## Exercise brief:
A stretch of the entries below is to be set down exactly, running from the line with "あなたが気になる講義のシラバスを確認できます。" through the line with "また入力した予定をドラッグして時間を伸ばすことも可能です。", both included, and no other line.

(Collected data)

···

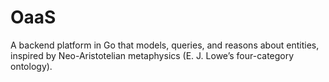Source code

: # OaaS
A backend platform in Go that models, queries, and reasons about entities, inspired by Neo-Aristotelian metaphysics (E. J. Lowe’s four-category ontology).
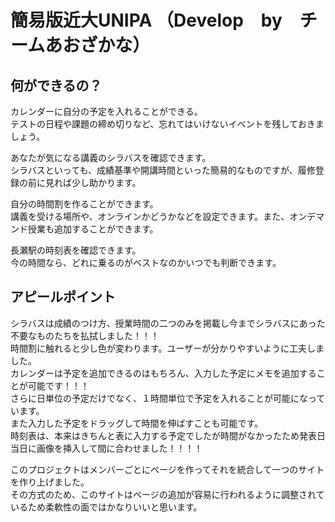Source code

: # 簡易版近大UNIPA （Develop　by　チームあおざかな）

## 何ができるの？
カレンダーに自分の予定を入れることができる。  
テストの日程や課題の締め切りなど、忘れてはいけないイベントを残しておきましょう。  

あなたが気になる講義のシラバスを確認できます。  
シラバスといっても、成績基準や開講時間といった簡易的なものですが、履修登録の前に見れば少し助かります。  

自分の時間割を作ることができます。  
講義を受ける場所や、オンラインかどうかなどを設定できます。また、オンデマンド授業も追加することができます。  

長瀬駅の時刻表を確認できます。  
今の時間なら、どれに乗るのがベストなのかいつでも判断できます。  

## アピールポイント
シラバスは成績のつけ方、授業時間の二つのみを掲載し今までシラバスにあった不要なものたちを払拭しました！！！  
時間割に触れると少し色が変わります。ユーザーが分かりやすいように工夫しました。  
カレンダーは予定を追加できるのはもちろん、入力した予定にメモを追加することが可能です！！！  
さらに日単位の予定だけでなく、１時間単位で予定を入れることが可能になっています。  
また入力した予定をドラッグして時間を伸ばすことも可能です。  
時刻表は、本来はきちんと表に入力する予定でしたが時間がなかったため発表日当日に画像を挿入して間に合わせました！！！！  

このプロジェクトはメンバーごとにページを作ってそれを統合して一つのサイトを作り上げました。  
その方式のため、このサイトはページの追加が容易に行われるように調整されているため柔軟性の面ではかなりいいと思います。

···

## Final answer:
あなたが気になる講義のシラバスを確認できます。  
シラバスといっても、成績基準や開講時間といった簡易的なものですが、履修登録の前に見れば少し助かります。  

自分の時間割を作ることができます。  
講義を受ける場所や、オンラインかどうかなどを設定できます。また、オンデマンド授業も追加することができます。  

長瀬駅の時刻表を確認できます。  
今の時間なら、どれに乗るのがベストなのかいつでも判断できます。  

## アピールポイント
シラバスは成績のつけ方、授業時間の二つのみを掲載し今までシラバスにあった不要なものたちを払拭しました！！！  
時間割に触れると少し色が変わります。ユーザーが分かりやすいように工夫しました。  
カレンダーは予定を追加できるのはもちろん、入力した予定にメモを追加することが可能です！！！  
さらに日単位の予定だけでなく、１時間単位で予定を入れることが可能になっています。  
また入力した予定をドラッグして時間を伸ばすことも可能です。  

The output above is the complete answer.